Pizza is Primo; French Class Is Toast
Business Administrator Martha Kew struck two positive notes for the Wallingford-Swarthmore School Board at its meeting on Monday, March 25. She first noted that student participation in breakfasts and lunches was up 3% across the district this school year — an average increase of nine breakfasts and 104 lunches per day —mm coinciding with the beginning of WSSD’s contract with Nutrition Group, the district’s food service provider, whose contract is due for renewal. She takes this to signify student approval of the new food, and has additionally heard positive feedback from both students and staff. In particular, she has received “Numerous compliments regarding the [new] pizza.”
Nutrition Group is charged not only to increase participation but to keep it high, and to this end, they will be deploying a chef to work half-time at WSSD and at the Wissahickon School District. The chef will report to both school districts, working primarily to train staff to ensure quality and consistency. The chef will also work to educate students about nutrition and healthy eating with the help of Nutrislice, a program that lets students, staff, and family members view menu items and learn about their nutritional values. The district will soon begin piloting a Nutrislice Order Ahead program in Swarthmore-Rutledge School and hopes to implement it district-wide by the 2019-2020 school year.
Paneling the Panther Pit
Ms. Kew also provided an update regarding Panthers for Panels, a Foundation for Wallingford-Swarthmore Schools Sustainability Committee project aimed at installing solar panels on top of the Panther Pit, the George King Field concession stand. Panthers for Panels has now raised the necessary funds and recently met to discuss structural and insurance requirements, warrantees, and logistics, including damage concerns. In particular, there is concern that an object thrown onto the Pit’s low roof could damage the panels.

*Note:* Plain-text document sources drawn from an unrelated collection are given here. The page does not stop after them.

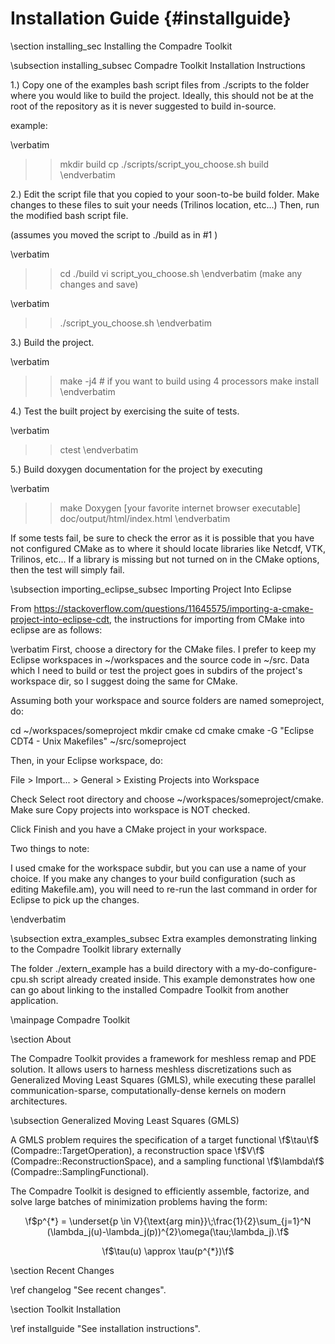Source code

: Installation Guide {#installguide}
=============
\section installing_sec Installing the Compadre Toolkit
 
\subsection installing_subsec Compadre Toolkit Installation Instructions

  1.) Copy one of the examples bash script files from ./scripts to the folder where you would like to build the project.
      Ideally, this should not be at the root of the repository as it is never suggested to build in-source.
  
  example:

\verbatim
  >> mkdir build
  >> cp ./scripts/script_you_choose.sh build
\endverbatim
  
  2.) Edit the script file that you copied to your soon-to-be build folder.
      Make changes to these files to suit your needs (Trilinos location, etc...)
      Then, run the modified bash script file.
  
  (assumes you moved the script to ./build as in #1 )
  
\verbatim
  >> cd ./build
  >> vi script_you_choose.sh
\endverbatim
  (make any changes and save)
  
\verbatim
  >> ./script_you_choose.sh
\endverbatim
      
  3.) Build the project.
  
\verbatim
  >> make -j4                      # if you want to build using 4 processors
  >> make install
\endverbatim
  
  4.) Test the built project by exercising the suite of tests.
  
\verbatim
  >> ctest
\endverbatim

  5.) Build doxygen documentation for the project by executing

\verbatim
  >> make Doxygen
  >> [your favorite internet browser executable] doc/output/html/index.html
\endverbatim

   
  If some tests fail, be sure to check the error as it is possible that you have not configured CMake
  as to where it should locate libraries like Netcdf, VTK, Trilinos, etc...
  If a library is missing but not turned on in the CMake options, then the test will simply fail.


\subsection importing_eclipse_subsec Importing Project Into Eclipse

From https://stackoverflow.com/questions/11645575/importing-a-cmake-project-into-eclipse-cdt,
the instructions for importing from CMake into eclipse are as follows:

\verbatim
 First, choose a directory for the CMake files. I prefer to keep my Eclipse workspaces in 
 ~/workspaces and the source code in ~/src. Data which I need to build or test the project 
 goes in subdirs of the project's workspace dir, so I suggest doing the same for CMake.
 
 Assuming both your workspace and source folders are named someproject, do:
 
 cd ~/workspaces/someproject
 mkdir cmake
 cd cmake
 cmake -G "Eclipse CDT4 - Unix Makefiles" ~/src/someproject
 
 Then, in your Eclipse workspace, do:
 
 File > Import... > General > Existing Projects into Workspace
 
 Check Select root directory and choose ~/workspaces/someproject/cmake. Make sure Copy projects into workspace is NOT checked.
 
 Click Finish and you have a CMake project in your workspace.
 
 Two things to note:
 
   I used cmake for the workspace subdir, but you can use a name of your choice.
   If you make any changes to your build configuration (such as editing Makefile.am), you will need to re-run the 
   last command in order for Eclipse to pick up the changes.

\endverbatim


\subsection extra_examples_subsec Extra examples demonstrating linking to the Compadre Toolkit library externally

The folder ./extern_example has a build directory with a my-do-configure-cpu.sh script already created inside.
This example demonstrates how one can go about linking to the installed Compadre Toolkit from another application.


\mainpage Compadre Toolkit

\section About

The Compadre Toolkit provides a framework for meshless remap and PDE solution. It allows users to harness meshless discretizations such as Generalized Moving Least Squares (GMLS), while executing these parallel communication-sparse, computationally-dense kernels on modern architectures. 

\subsection Generalized Moving Least Squares (GMLS)

A GMLS problem requires the specification of a target functional \f$\tau\f$ (Compadre::TargetOperation), a reconstruction space \f$V\f$ (Compadre::ReconstructionSpace), and a sampling functional \f$\lambda\f$ (Compadre::SamplingFunctional).

The Compadre Toolkit is designed to efficiently assemble, factorize, and solve large batches of minimization problems having the form:

<center>
\f$p^{*} = \underset{p \in V}{\text{arg min}}\;\frac{1}{2}\sum_{j=1}^N (\lambda_j(u)-\lambda_j(p))^{2}\omega(\tau;\lambda_j).\f$

\f$\tau(u) \approx \tau(p^{*})\f$
</center>

\section Recent Changes

\ref changelog "See recent changes".

\section Toolkit Installation

\ref installguide "See installation instructions".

Panthers for Panels is now looking into higher-durability damage-resistant panels. There is also discussion of placing a few demonstration panels on top of the Panther Pit and installing the bulk of them on the Strath Haven Middle School roof, which is further removed from wayward stones and soda cans. Board members Marylin Huff and Damon Orsetti both expressed their gratitude to Panthers for Panels for their dedication and hard work toward this project.
Speaking out for Advanced French
Throughout the Board meeting, a small group of high school juniors waited anxiously for the second Audience Recognition session, dedicated to community comments on issues not included in the agenda. When it finally came around, their spokesperson, after a bit of nudging from her friends, rose to introduce herself as Rebecca Friedman. She is one of ten juniors who had planned her schedule so that she might be able to take Advanced French Studies, a post-AP class with Madame Stadnicki, only to learn last Friday that the class had been cancelled in order to accommodate an additional French 1 class.
Ms. Friedman described the efforts that she and each of her classmates had made to take Advanced French Studies — all of them doubled up in French this year so that they would be able to take the advanced class next fall — and asked the board to consider their “demonstrated commitment to French.” She noted that the decision was announced after the elective portal (with which students designed their schedules) had been closed, and that it would therefore not be possible for many of them to rearrange their schedule to accommodate, for instance, a Swarthmore College class or an independent study. Ms. Friedman implored the board to rectify this injustice, and then returned to the company of her supporters.